= Carius halogen method =

The Carius halogen method in analytical chemistry is a method for the quantitative determination of halogens in organic compounds, invented by the German chemist Georg Ludwig Carius (1829-1875). A variant of it can determine sulfur.

The method uses fuming nitric acid to completely oxidize the carbon, hydrogen, and nitrogen in organic compounds to CO2, H2O, NO, NO2. The halogen present forms the corresponding silver halide (AgX) with a solution of silver nitrate (AgNO3). It is filtered, washed, dried and weighed. Concentrated nitric acid only oxidises iodine to iodic acid and doesn't affect any other halogens. Even the oxidation of iodine by concentrated nitric acid happens only at high temperatures.

== Procedure ==
- Place around 0.2 g of sample in a small test tube, called the weighing tube. Weigh the weighing tube with the compound inside it.
- Using a thistle funnel with a long stem, introduce about 5 ml of fuming nitric acid into a hard glass tube (the "Carius tube" or "bomb"). Be careful so that the funnel does not touch the side-walls of the tube.
- Drop about 0.5 g of AgNO3 salt crystals into the Carius tube.
- Carefully slide the weighing tube into the Carius tube. The weighing tube should be tilted slightly against the Carius tube wall.
- The top of the Carius tube is heated, and pulled into a capillary. The capillary is cooled and then sealed.
- Place the Carius tube in a furnace to heat according to a given schedule. HNO₃ boils at 83 °C, so it would vaporize and react with the substance. The schedule depends on the substance to be analyzed.
  - Aliphatic compounds, or aromatic compounds that oxidise easily: ramp up from room temperature to 150–200 °C, and hold for 2–4 hours .
  - Substances that do not easily oxidise, especially those that contain sulfur: linearly raise to 250 °C over 3 hours, hold at 250 °C for 3 hours, then raise to 300 °C and hold for 3 hours.
- Wait for the tube to completely cool. Examine whether it still contains crystals or oily drops of the undecomposed substance. If so, reopen the capillary, reseal the capillary, and redo the heating.
- Prepare a dry beaker.
- Remove the conical end of the Carius tube. Wash it with distilled water into the beaker. Add distilled water into the Carius tube, then carefully pour the diluted liquid plus the weighing tube into the beaker. Careful not to break the bottom of the beaker with the weighing tube.
- If there is still precipitate in the Carius tube, wash it with distilled water, then pour into the beaker. Repeat until all precipitate is washed off.
- Heat beaker on a wire gauze until the silver halide has settled to the bottom and the supernate is clear.
- Prepare a Gooch crucible for use. Weigh the prepared Gooch crucible.
- Filter the AgX suspension through the Gooch under suction.
- Wash the precipitate in the crucible with hot water until the wash is free of AgNO3. To check this, add hydrochloride acid to the wash, and check that it does not turn turbid (which is AgCl).
- Dry the Gooch crucible at 130–150 °C in an hot air bath, until weight stops changing for 30 minutes. Cool in a desiccator. Reweigh. This produces the final mass of AgX.
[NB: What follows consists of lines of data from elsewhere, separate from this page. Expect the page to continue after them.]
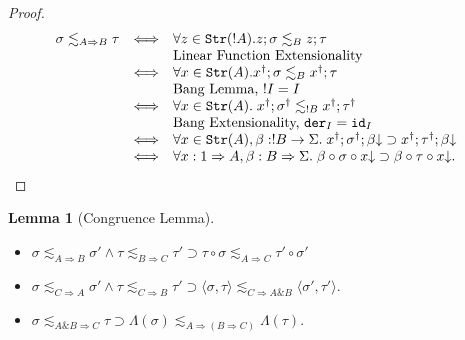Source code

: \documentclass[11pt]{article}
\newtheorem{lemma}[theorem]{Lemma}
\newcommand{\Ip}[1]{\lesssim_{#1}}
\newcommand{\with}{\mbox{$\&$}}
\newcommand{\lang}{\langle}
\newcommand{\rang}{\rangle}
\begin{document}
\begin{proof}
\[\begin{array}{lll}
\sigma\Ip{A\Rightarrow B}\tau &\Longleftrightarrow &\forall z\in{\tt
  Str}(!A). z;\sigma\Ip B z;\tau \\
 & & \mbox{Linear Function Extensionality} \\
& \Longleftrightarrow & \forall x\in{\tt Str}(A).
x^{\dag};\sigma\Ip B x^{\dag};\tau \\ && \mbox{Bang Lemma, } !I =I
\\ &\Longleftrightarrow & \forall x\in{\tt Str}(A).\;
x^{\dag};\sigma^{\dag}\Ip{!B} x^{\dag};\tau^{\dag} \\ &&\mbox{Bang
Extensionality, } {\tt der}_I={\tt id}_I \\ &\Longleftrightarrow&
\forall x\in{\tt Str}(A),\beta :!B\rightarrow {\Siepinski}. \;
x^{\dag};\sigma^{\dag};\beta\converges\supset
x^{\dag};\tau^{\dag};\beta\converges \\ &\Longleftrightarrow&
\forall x: 1\Rightarrow A,\beta : B\Rightarrow {\Siepinski}.\;
\beta\circ\sigma\circ x\converges \supset\beta\circ \tau\circ
x\converges. \;\;
\end{array}\]
\end{proof}

\begin{lemma}[Congruence Lemma]
\begin{itemize}
\item[(i)] $\sigma\Ip {A\Rightarrow B}\sigma' \wedge
  \tau\Ip {B\Rightarrow C} \tau' \supset
  \tau\circ\sigma\Ip {A\Rightarrow C} \tau'\circ\sigma'$
\item[(ii)] $\sigma\Ip {C\Rightarrow A}\sigma' \wedge
  \tau\Ip {C\Rightarrow B} \tau'\supset \lang\sigma,\tau\rang
  \Ip {C\Rightarrow A\with B}\lang\sigma',\tau'\rang.$
\item[(iii)] $\sigma\Ip {A\with B\Rightarrow C}\tau\supset
\Lambda(\sigma)\Ip {A\Rightarrow(B\Rightarrow C)}\Lambda(\tau).$
\end{itemize}
\end{lemma}
\end{document}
Before the Carius tube is sealed, one should take care to never let the fuming nitric acid liquid enter the weighing tube.

=== Calculation ===
The method produces a single measurement: $m_{AgX}$, the final mass of AgX. If the sample contains only one kind of halogen, then this produces the mass of that halogen by stoichiometry. Otherwise, the method is inconclusive.

For example, bromobenzene has the equation C6H5Br, so the mass fraction of bromine in it is $\frac{79.9}{157.0}$. The mass of bromine in the sample is $\frac{79.9}{187.77}m_{AgX}$, assuming no other halogen is present in the sample other than bromine,. The mass of bromobenzene in the sample is $\frac{79.9}{187.77}m_{AgX} / \frac{79.9}{157.0} = \frac{157.0}{187.77}m_{AgX}$, if we further assume no bromine is present in the sample other than in bromobenzene.

== Variants ==
If there are more than one form of halogen present in the sample, then Stas's chlorination method can be used subsequently to measure the total molar amount of halogen in the sample. In the method, the silver halide is heated in an atmosphere of chlorine gas to displace all non-chloride halide with chloride. This sample of AgCl can then be weighed to find its molar amount.

A variant can be used for the determination of sulfur in an organic sample. A sulfur-bearing sample reacts with fuming nitric acid mixed with barium chloride to form the insoluble barium sulfate.